Because I’m driving I cannot close my eyes, but I can imagine that I do. I see her sitting next to me. I can feel her hand. We hold hands, like we did when I was a child. I can feel her soft, motherly touch.

I smile as I see her bobbing her head to the beat of the music. My, how she loved her music, she loved worshiping her God. She would raise her hands to the one who lifted her, who rescued her, who protected her.

There was so much suffering in her life, so much sorrow. She never really caught a break. And though the circumstances of life were set against her, she loved me and my sister so deeply, loved us like there was no one else on this whole wide world.

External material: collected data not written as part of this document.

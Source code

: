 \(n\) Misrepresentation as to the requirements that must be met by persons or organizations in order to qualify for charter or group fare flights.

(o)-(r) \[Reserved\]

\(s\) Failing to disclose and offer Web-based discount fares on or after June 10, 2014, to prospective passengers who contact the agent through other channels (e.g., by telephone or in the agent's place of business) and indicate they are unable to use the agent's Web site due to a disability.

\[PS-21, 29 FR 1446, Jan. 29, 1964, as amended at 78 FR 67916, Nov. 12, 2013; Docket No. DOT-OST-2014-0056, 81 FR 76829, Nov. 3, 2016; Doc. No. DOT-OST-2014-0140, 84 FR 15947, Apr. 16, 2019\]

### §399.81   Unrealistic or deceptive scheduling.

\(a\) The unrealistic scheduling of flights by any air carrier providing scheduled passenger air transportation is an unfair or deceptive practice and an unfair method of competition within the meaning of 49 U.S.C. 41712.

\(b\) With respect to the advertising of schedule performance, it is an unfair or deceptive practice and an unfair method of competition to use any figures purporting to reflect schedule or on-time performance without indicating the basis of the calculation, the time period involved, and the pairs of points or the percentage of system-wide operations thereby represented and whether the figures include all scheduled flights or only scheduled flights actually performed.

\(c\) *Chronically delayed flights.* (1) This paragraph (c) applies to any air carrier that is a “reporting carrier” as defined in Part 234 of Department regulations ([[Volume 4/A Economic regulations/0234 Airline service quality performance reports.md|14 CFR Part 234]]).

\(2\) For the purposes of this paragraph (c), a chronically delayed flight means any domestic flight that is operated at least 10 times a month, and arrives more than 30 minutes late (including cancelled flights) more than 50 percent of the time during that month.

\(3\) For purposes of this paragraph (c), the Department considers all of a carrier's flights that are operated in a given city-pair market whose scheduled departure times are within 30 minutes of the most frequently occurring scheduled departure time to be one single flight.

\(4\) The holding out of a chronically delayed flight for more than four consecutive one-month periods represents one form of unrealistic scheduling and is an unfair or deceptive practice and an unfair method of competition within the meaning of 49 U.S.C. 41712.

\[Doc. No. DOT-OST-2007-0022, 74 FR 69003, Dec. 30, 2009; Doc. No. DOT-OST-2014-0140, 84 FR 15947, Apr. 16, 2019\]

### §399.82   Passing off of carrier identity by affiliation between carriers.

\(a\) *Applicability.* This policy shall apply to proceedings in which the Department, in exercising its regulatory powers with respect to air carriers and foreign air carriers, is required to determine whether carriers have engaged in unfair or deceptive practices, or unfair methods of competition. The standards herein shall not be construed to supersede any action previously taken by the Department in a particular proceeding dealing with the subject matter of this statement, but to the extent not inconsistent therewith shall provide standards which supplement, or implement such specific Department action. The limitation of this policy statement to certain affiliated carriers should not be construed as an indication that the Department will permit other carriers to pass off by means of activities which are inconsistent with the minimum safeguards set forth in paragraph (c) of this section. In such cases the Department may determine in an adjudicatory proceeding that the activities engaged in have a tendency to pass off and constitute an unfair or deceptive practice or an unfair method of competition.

She poured her life into me, making me feel like I was valuable, like I could accomplish anything, like I could do nothing to lose her love. I could tell her anything and she would love me the same—no matter what I did, or did not do. I learned about true love from her, grace. It’s impossible to ever put into words the love she possessed, and to appropriately give her the honor that is due her.

And when she died, I could tell you what it’s like when someone who loved you more than anything else in the world is gone…no longer physically here to love you when you so desperately need it; no longer here with you.

Her love is gone. She is gone. Or is she?

When she died, she showed me something new: that love proves immortality.

Does our innate desire to be with our deceased love one have no point? No fulfillment? I long to be with her; is this longing in vain? Does this longing not have a day when we embrace again?

My love for her points to something real—her continued existence.

But what is love? Where did it come from? What is its texture? What is its shape? How long does it last? What is the beginning of love? What is the end?

If love is not a physical thing, and we cannot tangibly see it, is it actually real? If it is real, is it immaterial? And if it is immaterial, is it immortal?

Surely love must be a real thing—but we cannot see it, so it, therefore, must be an unseen real entity in itself—it is immortal.

And if love is immortal, are we not also immortal? Is not the very person that we love, more important than the very love between us?

Love only has greatness from its relationship between two people. And if love’s greatness is dependent on a person to love, and be loved, then are we not greater than the eternal entity of love between us? If love is immortal, and we are greater than love, then are we are not also immortal?

And what about our ability to generate love? If love is eternal, and love is born in our hearts, are we not (as the source of love) also eternal? Love proves eternity because the source of love in us is infinite.

The wood is hard, cold, smooth. I feel my little hand hanging off the ledge, my head laying between the wood angles of the pew. Etched in between, I sleepily hear a rhythmic voice in the room, an excitement about it. It gets louder and louder, everyone in the church begins to shout, they stand, they cannot hold back, in anticipation, in reaching for something.

There is a holy awe in the air. The preacher has stopped and everyone is singing. Nothing in particular, no song, but there is unity, rhythm, melody. I hear mom’s voice; there is so much love, so much tenderness.

With her eyes closed, she sees something. Her voice is soft and sweet, it goes higher and higher, slowly ascending. It seems to reach beyond the room, into another place. I no longer think, thoughts have stopped, and I just feel her voice, her worship, her love, her knowing, her relationship; it lifts me out of myself and into the heavens; I am one with her and we enter into there. I am still, not wanting to move; we were on holy ground, now on holy ground. She was my Angel, she is my Angel—a Messenger guiding me into a place where she sings again.

The infinity of love is the infinity of her life.